Satsuma Biwa is a stringed instrument resembling a lute that was used to accompany narrative storytelling. The samurai of Satsuma were unusual in that they played instruments, something not normally associated with the warrior class. For over 500 years the Satsuma Biwa was used as an educational tool to teach moral behaviour and bravery to each generation of samurai.
Enjoy a private performance from Head Priest of Kagoshima Shrine Yamashita Tsuyoshi, one of Japan’s leading players, renowned for his powerful performances featuring reverberating vocals and intense strumming.
Satsuma Biwa was said to not be a performance for people to listen to, instead it was a way of correcting the heart and mind. Before playing it is important to forget the self and devote your entire being to the instrument.

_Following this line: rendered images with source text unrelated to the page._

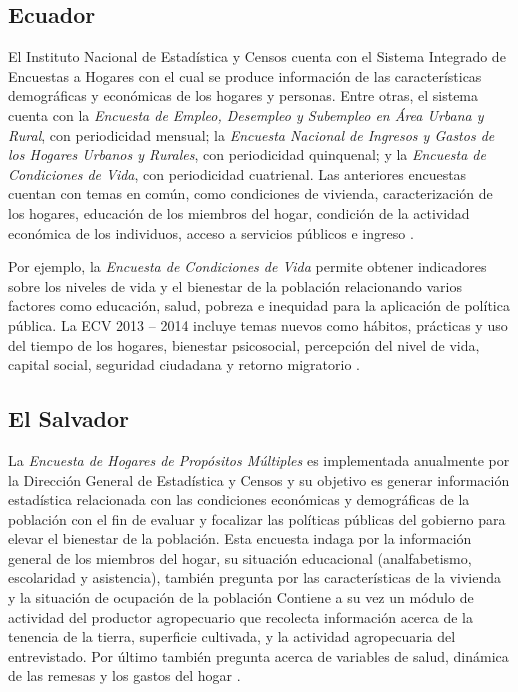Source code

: \documentclass[
  12pt,
]{book}
\begin{document}
\hypertarget{ecuador}{%
\subsection{Ecuador}\label{ecuador}}

El Instituto Nacional de Estadística y Censos cuenta con el Sistema Integrado de Encuestas a Hogares con el cual se produce información de las características demográficas y económicas de los hogares y personas. Entre otras, el sistema cuenta con la \emph{Encuesta de Empleo, Desempleo y Subempleo en Área Urbana y Rural}, con periodicidad mensual; la \emph{Encuesta Nacional de Ingresos y Gastos de los Hogares Urbanos y Rurales}, con periodicidad quinquenal; y la \emph{Encuesta de Condiciones de Vida}, con periodicidad cuatrienal. Las anteriores encuestas cuentan con temas en común, como condiciones de vivienda, caracterización de los hogares, educación de los miembros del hogar, condición de la actividad económica de los individuos, acceso a servicios públicos e ingreso \citep{INEC-EC}.

Por ejemplo, la \emph{Encuesta de Condiciones de Vida} permite obtener indicadores sobre los niveles de vida y el bienestar de la población relacionando varios factores como educación, salud, pobreza e inequidad para la aplicación de política pública. La ECV 2013 -- 2014 incluye temas nuevos como hábitos, prácticas y uso del tiempo de los hogares, bienestar psicosocial, percepción del nivel de vida, capital social, seguridad ciudadana y retorno migratorio \citep{INEC2-EC}.

\hypertarget{el-salvador}{%
\subsection{El Salvador}\label{el-salvador}}

La \emph{Encuesta de Hogares de Propósitos Múltiples} es implementada anualmente por la Dirección General de Estadística y Censos y su objetivo es generar información estadística relacionada con las condiciones económicas y demográficas de la población con el fin de evaluar y focalizar las políticas públicas del gobierno para elevar el bienestar de la población. Esta encuesta indaga por la información general de los miembros del hogar, su situación educacional (analfabetismo, escolaridad y asistencia), también pregunta por las características de la vivienda y la situación de ocupación de la población Contiene a su vez un módulo de actividad del productor agropecuario que recolecta información acerca de la tenencia de la tierra, superficie cultivada, y la actividad agropecuaria del entrevistado. Por último también pregunta acerca de variables de salud, dinámica de las remesas y los gastos del hogar \citep{DIGESTYC-SV}.
\end{document}
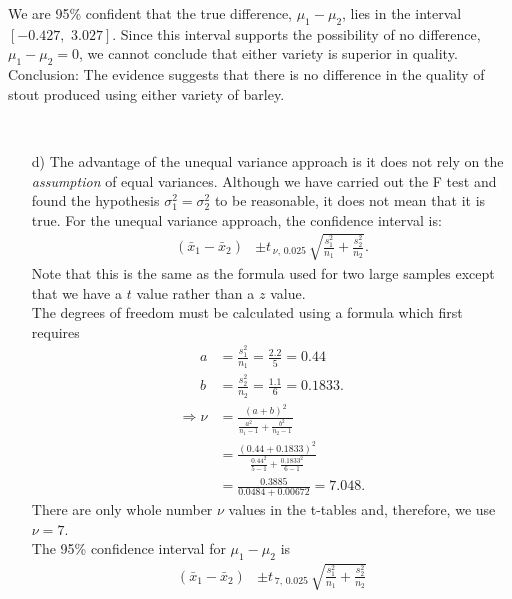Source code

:\documentclass[12pt]{article}
\begin{document}
{\begin{minipage}[t]{0.98\textwidth}
\begin{minipage}[t]{0.47\textwidth}
\begin{enumerate}[a)]
We are 95\% confident that the true difference, $\mu_1-\mu_2$, lies in the interval $[-0.427,\,\,3.027]$. Since this interval supports the possibility of no difference, $\mu_1-\mu_2=0$, we cannot conclude that either variety is superior in quality.\\[0.4cm]
Conclusion: The evidence suggests that there is no difference in the quality of stout produced using either variety of barley.
\end{enumerate}
\end{minipage}\hspace{0.04\textwidth}
\begin{minipage}[t]{0.47\textwidth}
\quad\\[-1cm]
\begin{enumerate}
\item[d)] The advantage of the unequal variance approach is it does not rely on the \emph{assumption} of equal variances. Although we have carried out the F test and found the hypothesis $\sigma_1^2 = \sigma_2^2$ to be reasonable, it does not mean that it is true.
    For the unequal variance approach, the confidence interval is:
\begin{align*}
(\bar x_1 - \bar x_2) &\pm t_{\,\nu,\,0.025} \, \sqrt{\frac{s_1^2}{n_1}+\frac{s_2^2}{n_2}}.
\end{align*}
Note that this is the same as the formula used for two large samples except that we have a $t$ value rather than a $z$ value.\\[0.3cm]
The degrees of freedom must be calculated using a formula which first requires
\begin{align*}
a &= \frac{s_1^2}{n_1} = \frac{2.2}{5} = 0.44 \\[0.2cm]
b &= \frac{s_2^2}{n_2} = \frac{1.1}{6} = 0.1833.
\end{align*}
\begin{align*}
\Rightarrow \nu &= \frac{(a+b)^2}{\frac{a^2}{n_1-1}+\frac{b^2}{n_2-1}} \\[0.2cm]
&= \frac{(0.44+0.1833)^2}{\frac{0.44^2}{5-1}+\frac{0.1833^2}{6-1}} \\[0.2cm]
&= \frac{0.3885}{0.0484+0.00672} = 7.048.
\end{align*}
There are only whole number $\nu$ values in the t-tables and, therefore, we use $\nu = 7$.\\[0.4cm]
The 95\% confidence interval for $\mu_1-\mu_2$ is
\begin{align*}
(\bar x_1 - \bar x_2) &\pm t_{\,7,\,0.025} \, \sqrt{\frac{s_1^2}{n_1}+\frac{s_2^2}{n_2}} \\[0.2cm]

\end{align*}
\end{enumerate}
\end{minipage}
\end{minipage}}
\end{document}
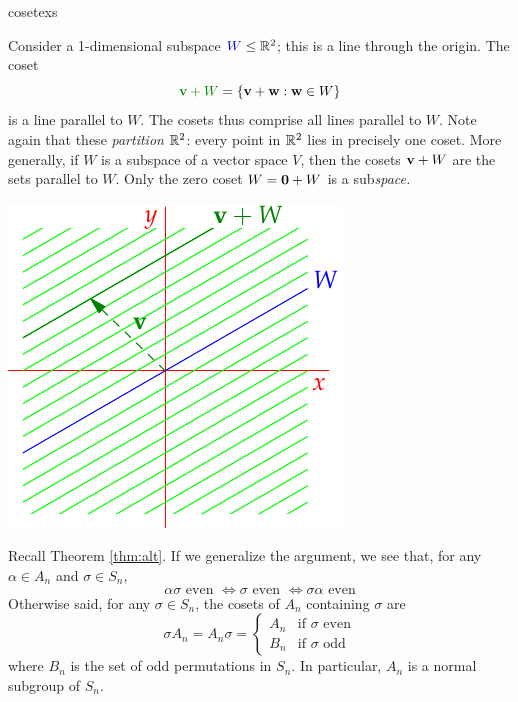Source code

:\begin{examples}{}{cosetexs}
\begin{enumerate}
	  
	\begin{minipage}[t]{0.62\linewidth}\vspace{0pt}
		\item Consider a 1-dimensional subspace $\textcolor{blue}{W}\le\mathbb{R}^2$; this is a line through the origin. The coset
		\[\textcolor{Green}{\vv+W}=\{\vv+\vw:\vw\in W\}\]
		is a line parallel to $W$. The cosets thus comprise all lines parallel to $W$. Note again that these \emph{partition} $\mathbb{R}^2$: every point in $\mathbb{R}^2$ lies in precisely one coset.\smallbreak
		More generally, if $W$ is a subspace of a vector space $V$, then the cosets ${\mathbf{v}}+ W$ are the sets parallel to $W$. Only the zero coset $W=\mathbf{0}+W$ is a sub\emph{space.}
	\end{minipage}\hfill\begin{minipage}[t]{0.36\linewidth}\vspace{0pt}
	\flushright\includegraphics[scale=0.93]{coset-coset}
	\end{minipage}
	
	
		\item Recall Theorem \ref{thm:alt}. If we generalize the argument, we see that, for any $\alpha\in A_n$ and $\sigma\in S_n$,
		\[\alpha\sigma\text{ even }\iff \sigma\text{ even }\iff \sigma\alpha\text{ even}\]
		Otherwise said, for any $\sigma\in S_n$, the cosets of $A_n$ containing $\sigma$ are
		\[\sigma A_n=A_n\sigma=\begin{cases}
			A_n&\text{if $\sigma$ even}\\
			B_n&\text{if $\sigma$ odd}
		\end{cases}\]
		where $B_n$ is the set of odd permutations in $S_n$. In particular, $A_n$ is a normal subgroup of $S_n$.
	\end{enumerate}
\end{examples}

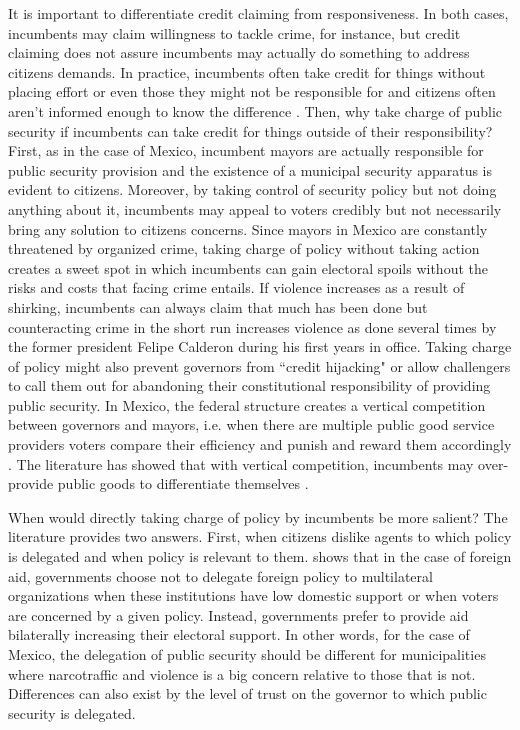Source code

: It is important to differentiate  credit claiming from responsiveness. In both cases, incumbents may claim willingness to tackle crime, for instance, but credit claiming does not assure incumbents may actually do something to address citizens demands. In practice, incumbents often take credit for things without placing effort or even those they might not be responsible for and citizens often aren't informed enough to know the difference \citep{benedictis_kessner_2020}. Then, why take charge of public security if incumbents can take credit for things outside of their responsibility? First, as in the case of Mexico, incumbent mayors are actually responsible for public security provision and the existence of a municipal security apparatus is evident to citizens. Moreover, by taking control of security policy but not doing anything about it, incumbents may appeal to voters credibly but not necessarily bring any solution to citizens concerns. Since mayors in Mexico are constantly threatened by organized crime, taking charge of policy without taking action creates a sweet spot in which incumbents can gain electoral spoils without the risks and costs that facing crime entails. If violence increases as a result of shirking, incumbents can always claim that much has been done but counteracting crime in the short run increases violence as done several times by the former president Felipe Calderon during his first years in office. Taking charge of policy might also prevent governors from ``credit hijacking" \citep{bueno_2017} or allow challengers to call them out for abandoning their constitutional responsibility of providing public security. In Mexico, the federal structure creates a vertical competition between governors and mayors, i.e. when there are multiple public good service providers voters compare their efficiency and punish and reward them accordingly \citep{treisman_2000, rodden_2010}. The literature has showed that with vertical competition, incumbents may over-provide public goods to differentiate themselves \citep{salmon_1987, Breton_1996, treisman_2000}. %
 
When would directly taking charge of policy by incumbents be more salient? The literature provides two answers. First, when citizens dislike agents to which policy is delegated and when policy is relevant to them. \citet{milner_2004} shows that in the case of foreign aid, governments choose not to delegate foreign policy to multilateral organizations when these institutions have low domestic support or when voters are concerned by a given policy. Instead, governments prefer to provide aid bilaterally increasing their electoral support. In other words, for the case of Mexico, the delegation of public security should be different for municipalities where narcotraffic and violence is a big concern relative to those that is not. Differences can also exist by the level of trust on the governor to which public security is delegated.

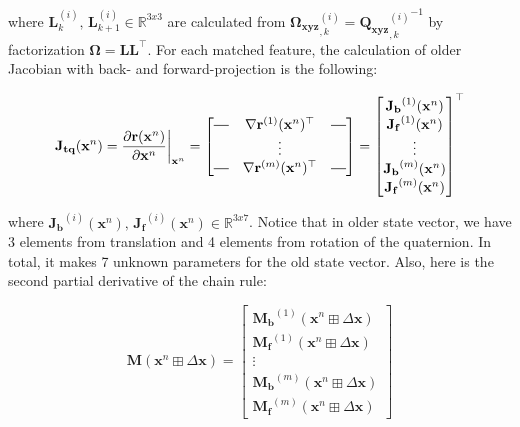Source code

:\documentclass[12pt]{report}
\numberwithin{figure}{section}
\newcommand{\R}{\mathbb{R}}
\newcommand*{\horzbar}{\rule[.5ex]{2.5ex}{0.5pt}}
\begin{document}
\begin{appendices}
where $\mathbf{L}^{(i)}_{k} \text{, } \mathbf{L}^{(i)}_{k+1} \in \R^{3x3}$ are 
calculated from 
$\mathbf{\Omega_{xyz}}^{(i)}_{,k}  =  {\mathbf{Q_{xyz}}^{(i)}_{,k}}^{-1}$ 
by factorization $\mathbf{\Omega = LL^\top}$.
For each matched feature, 
the calculation of older Jacobian with back- and forward-projection is the following:

\begin{equation}
  \mathbf{J_{tq}}(\mathbf{x}^n) = \frac{\partial 
  \mathbf{r}(\mathbf{x}^n)}{\partial \mathbf{x}^n } \bigg|_{\mathbf{x}^n}
  = 
  \begin{bmatrix}
    \horzbar & \nabla \mathbf{r}^{(1)}(\mathbf{x}^n)^\top & \horzbar \\
     & \vdots & \\
     \horzbar & \nabla \mathbf{r}^{(m)}(\mathbf{x}^n)^\top & \horzbar 
  \end{bmatrix}
  =
  \begin{bmatrix}
    \mathbf{J_b}^{(1)}(\mathbf{x}^n) \\
    \mathbf{J_f}^{(1)}(\mathbf{x}^n) \\
    \vdots \\
    \mathbf{J_b}^{(m)}(\mathbf{x}^n) \\
    \mathbf{J_f}^{(m)}(\mathbf{x}^n)
  \end{bmatrix}^\top
\end{equation}

where $\mathbf{J_b}^{(i)}(\mathbf{x}^n) \text{, } 
\mathbf{J_f}^{(i)}(\mathbf{x}^n) \in \R^{3x7}$. Notice that in older state 
vector, we have 3 elements from translation and 4 elements from rotation of the 
quaternion. In total, it makes 7 unknown parameters for the old state vector. 
Also, here is the second partial derivative of the chain rule:

\begin{equation}
  \mathbf{M} (\mathbf{x}^n\boxplus \Delta \mathbf{x})
  =
  \begin{bmatrix}
    \mathbf{M_b}^{(1)}(\mathbf{x}^n\boxplus \Delta \mathbf{x}) \\
    \mathbf{M_f}^{(1)}(\mathbf{x}^n\boxplus \Delta \mathbf{x}) \\
    \vdots \\
    \mathbf{M_b}^{(m)}(\mathbf{x}^n\boxplus \Delta \mathbf{x}) \\
    \mathbf{M_f}^{(m)}(\mathbf{x}^n\boxplus \Delta \mathbf{x})
  \end{bmatrix}
\end{equation}


\end{appendices}
\end{document}

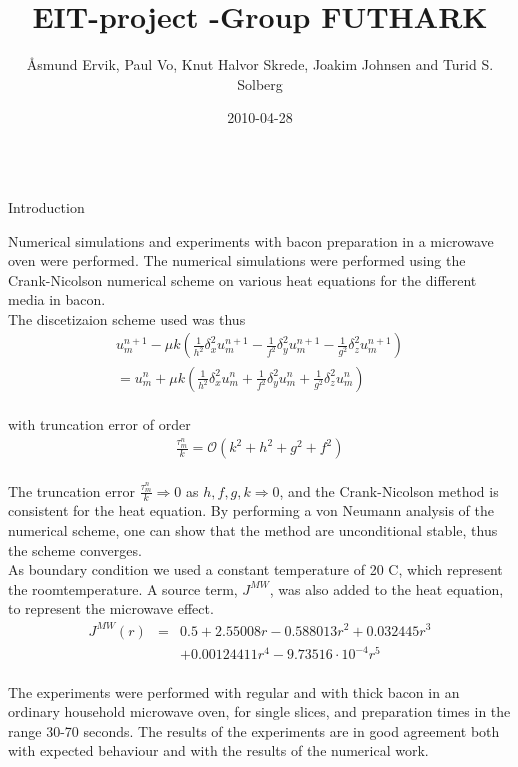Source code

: \documentclass[final,hyperref={pdfpagelabels=false}]{beamer}
\title[NTNU-poster]{EIT-project -Group FUTHARK}
\author[Ervik et al.]{\AA smund Ervik, Paul Vo, Knut Halvor Skrede, Joakim Johnsen and Turid S. Solberg}
\institute[mia, NTNU]{MiA: Mathematics in Applications, Experts in Teamwork (Spring 2011), NTNU}
\date{2010-04-28}
\begin{document}
  \begin{frame}
  \begin{columns}[t]
  \begin{column}{.97\textwidth}

	\justifying

    \begin{multicols}{2}
	{\Large Introduction}

	Numerical simulations and experiments with bacon preparation
	in a microwave oven were performed. The numerical simulations were
	performed using the Crank-Nicolson numerical scheme on various heat
	equations for the different media in bacon. 
\\
The discetizaion scheme used was thus
\\
\begin{eqnarray*}
u_m^{n+1}-\mu k(\frac{1}{h^2}\delta_x^2 u_m^{n+1}-\frac{1}{f^2}\delta_y^2 u_m^{n+1}-\frac{1}{g^2}\delta_z^2 u_m^{n+1}) \\
=u_m^n + \mu k(\frac{1}{h^2}\delta_x^2 u_m^n + \frac{1}{f^2}\delta_y^2 u_m^n +\frac{1}{g^2}\delta_z^2 u_m^n)
\label{crank}
\end{eqnarray*}
\\
with truncation error of order
\begin{eqnarray*}
\frac{\tau_m^ n}{k} = \mathcal{O} (k^2 + h^2 + g^2 + f^2)
\label{truncerror}
\end{eqnarray*}
\\
The truncation error $\frac{\tau_m^n}{k} \Rightarrow 0$ as $h,f,g,k \Rightarrow 0$, and the Crank-Nicolson method is consistent for the heat equation. By performing a von Neumann analysis of the numerical scheme, one can show that the method are unconditional stable, thus the scheme converges.
\\
As boundary condition we used a constant temperature of 20 \textdegree C, which represent the roomtemperature. A source term, $J^{MW}$, was also added to the heat equation, to represent the microwave effect.
\\
\begin{eqnarray*}
  J^{MW}(r) &=& 0.5 + 2.55008r - 0.588013r^2 + 0.032445r^3 \\
    && + 0.00124411r^4 - 9.73516\cdot 10^{-4}r^5
  \label{eq:effektfordeling}
\end{eqnarray*}
\\
The experiments were
	performed with regular and with thick bacon in an ordinary household
	microwave oven, for single slices, and preparation times in the range
	30-70 seconds. The results of the experiments are in good agreement both
	with expected behaviour and with the results of the numerical work.
	

\end{multicols}
\end{column}
\end{columns}
\end{frame}
\end{document}
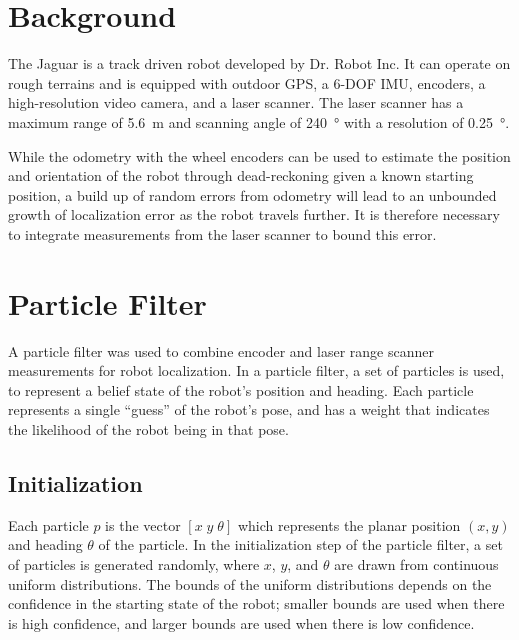 \documentclass[conference]{../IEEEtran}
\begin{document}
\section{Background}
The Jaguar is a track driven robot developed by Dr. Robot Inc. It can operate on rough
terrains and is equipped with outdoor GPS, a 6-DOF IMU, encoders, a high-resolution video
camera, and a laser scanner.  The laser scanner has a maximum range of \SI{5.6}{\meter}
and scanning angle of \SI{240}{\degree} with a resolution of \SI{0.25}{\degree}.

While the odometry with the wheel encoders can be used to estimate the position and
orientation of the robot through dead-reckoning given a known starting position, a build
up of random errors from odometry will lead to an unbounded growth of localization error
as the robot travels further.  It is therefore necessary to integrate measurements from
the laser scanner to bound this error.

\section{Particle Filter}
A particle filter was used to combine encoder and laser range scanner measurements for
robot localization. In a particle filter, a set of particles is used, to represent a
belief state of the robot's position and heading. Each particle represents a single
``guess'' of the robot's pose, and has a weight that indicates the likelihood of the robot
being in that pose.

\subsection{Initialization}

Each particle $p$ is the vector $[x\; y\; \theta]$ which represents the planar position
$(x,y)$ and heading $\theta$ of the particle. In the initialization step of the particle
filter, a set of particles is generated randomly, where $x$, $y$, and $\theta$ are drawn
from continuous uniform distributions.  The bounds of the uniform distributions depends on
the confidence in the starting state of the  robot; smaller bounds are used when there is
high confidence, and larger bounds are used when there is low confidence.
\end{document}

The biwa is carved from mulberry and has four strings of silk. It is struck by a large plectrum called a bachi. Intended to be played for a small audience in a small room, the songs performed tell stories of bravery, loss, and noble deeds, intended to make the samurai reflect on their own lives and be inspired by the warriors of old.
Fall of the Last Samurai
One of the best known Satsuma Biwa pieces is a fairly modern arrangement, written in the late 19th century by statesman Katsu Kaishu. This lament tells of the final battle of the “last samurai” Saigo Takamori, and his death on Mt Shiroyama. Listen for the crescendo as the battle intensifies and rain begins to pour.
Connect with the Past
The Battle of Shiroyama meant the downfall of the samurai, but their mindset still lives on with us today through a handful of traditions that have been kept alive by dedicated students in the 150 years since. Speak directly to Yamashita Tsuyoshi about his thoughts on the Biwa and how the mindset of the samurai is being kept alive in Kagoshima even today.